Kick off your Sunday shoes

Why? Because it's Monday, and 80s nostalgia continues. This week's theme: Movie music.

It was George Lucas' 1973 blockbuster American Graffiti that started the trend of using popular music, rather than a traditional score, as the soundtrack to the plot. (The irony is that his collaboration with John Williams, for his next film, resulted in the greatest traditional score of all time.) By the 1980s, this trend was in full swing: predominantly, though not exclusively, in the teen movie genre, following in American Graffiti's footsteps.

I have seen all the movies represented in this week's lineup. Oddly enough, I saw only one of the teen movies while still in my teens, but by then I'd also left high school. That's what happens when you live in a small town with limited entertainment options, and friends who, if I went to a party at their place, were more likely to rent action or comedy than teen-angsty stuff. Most of them I've seen for the first time in the last 5 years.

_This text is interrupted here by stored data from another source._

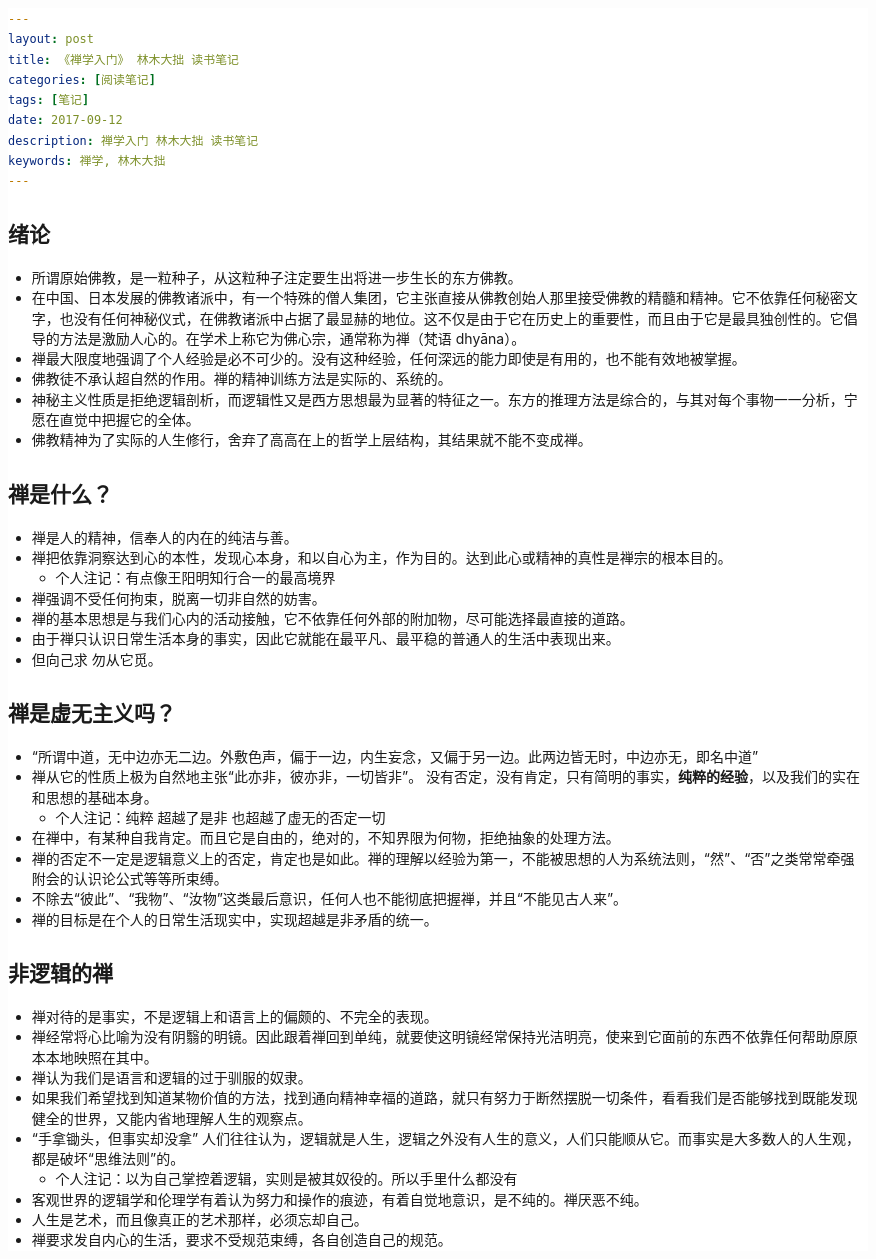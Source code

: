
 ```yaml
---
layout: post
title: 《禅学入门》 林木大拙 读书笔记
categories: [阅读笔记]
tags: [笔记]
date: 2017-09-12
description: 禅学入门 林木大拙 读书笔记
keywords: 禅学, 林木大拙
---
```


## 绪论

* 所谓原始佛教，是一粒种子，从这粒种子注定要生出将进一步生长的东方佛教。
* 在中国、日本发展的佛教诸派中，有一个特殊的僧人集团，它主张直接从佛教创始人那里接受佛教的精髓和精神。它不依靠任何秘密文字，也没有任何神秘仪式，在佛教诸派中占据了最显赫的地位。这不仅是由于它在历史上的重要性，而且由于它是最具独创性的。它倡导的方法是激励人心的。在学术上称它为佛心宗，通常称为禅（梵语 dhyāna）。
* 禅最大限度地强调了个人经验是必不可少的。没有这种经验，任何深远的能力即使是有用的，也不能有效地被掌握。
* 佛教徒不承认超自然的作用。禅的精神训练方法是实际的、系统的。
* 神秘主义性质是拒绝逻辑剖析，而逻辑性又是西方思想最为显著的特征之一。东方的推理方法是综合的，与其对每个事物一一分析，宁愿在直觉中把握它的全体。
* 佛教精神为了实际的人生修行，舍弃了高高在上的哲学上层结构，其结果就不能不变成禅。

## 禅是什么？

* 禅是人的精神，信奉人的内在的纯洁与善。
* 禅把依靠洞察达到心的本性，发现心本身，和以自心为主，作为目的。达到此心或精神的真性是禅宗的根本目的。
  * 个人注记：有点像王阳明知行合一的最高境界
* 禅强调不受任何拘束，脱离一切非自然的妨害。
* 禅的基本思想是与我们心内的活动接触，它不依靠任何外部的附加物，尽可能选择最直接的道路。
* 由于禅只认识日常生活本身的事实，因此它就能在最平凡、最平稳的普通人的生活中表现出来。
* 但向己求 勿从它觅。

## 禅是虚无主义吗？

* “所谓中道，无中边亦无二边。外敷色声，偏于一边，内生妄念，又偏于另一边。此两边皆无时，中边亦无，即名中道”
* 禅从它的性质上极为自然地主张“此亦非，彼亦非，一切皆非”。 没有否定，没有肯定，只有简明的事实，**纯粹的经验**，以及我们的实在和思想的基础本身。
  * 个人注记：纯粹 超越了是非 也超越了虚无的否定一切
* 在禅中，有某种自我肯定。而且它是自由的，绝对的，不知界限为何物，拒绝抽象的处理方法。
* 禅的否定不一定是逻辑意义上的否定，肯定也是如此。禅的理解以经验为第一，不能被思想的人为系统法则，“然”、“否”之类常常牵强附会的认识论公式等等所束缚。
* 不除去“彼此”、“我物”、“汝物”这类最后意识，任何人也不能彻底把握禅，并且“不能见古人来”。
* 禅的目标是在个人的日常生活现实中，实现超越是非矛盾的统一。

## 非逻辑的禅

* 禅对待的是事实，不是逻辑上和语言上的偏颇的、不完全的表现。
* 禅经常将心比喻为没有阴翳的明镜。因此跟着禅回到单纯，就要使这明镜经常保持光洁明亮，使来到它面前的东西不依靠任何帮助原原本本地映照在其中。
* 禅认为我们是语言和逻辑的过于驯服的奴隶。
* 如果我们希望找到知道某物价值的方法，找到通向精神幸福的道路，就只有努力于断然摆脱一切条件，看看我们是否能够找到既能发现健全的世界，又能内省地理解人生的观察点。
* “手拿锄头，但事实却没拿” 人们往往认为，逻辑就是人生，逻辑之外没有人生的意义，人们只能顺从它。而事实是大多数人的人生观，都是破坏“思维法则”的。
  * 个人注记：以为自己掌控着逻辑，实则是被其奴役的。所以手里什么都没有
* 客观世界的逻辑学和伦理学有着认为努力和操作的痕迹，有着自觉地意识，是不纯的。禅厌恶不纯。
* 人生是艺术，而且像真正的艺术那样，必须忘却自己。
* 禅要求发自内心的生活，要求不受规范束缚，各自创造自己的规范。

I was brought up in a small town with moderately strict moral boundaries, but they didn't include not going to dances or listening to rock music. So I can't really sympathize with the plot of 1984's Footloose: a city teenager moves to a small town where both are banned, and fights the law and a strict local minister in order to allow a senior prom. But the music - released in the spring and summer before I started high school - was wonderful. Footloose spawned a handful of hits: Deniece Williams' poppy "Let's Hear It for the Boy," Bonnie Tyler's "Holding Out for a Hero," and Mike Reno and Ann Wilson's power ballad "Almost Paradise." But none of them were as catchy or just as fun to listen to as the title track itself, performed by Kenny Loggins:

"Footloose" spent three weeks at #1 in the spring of 1984. The chorus invites everybody to "cut footloose" - and with a song like this, you just gotta.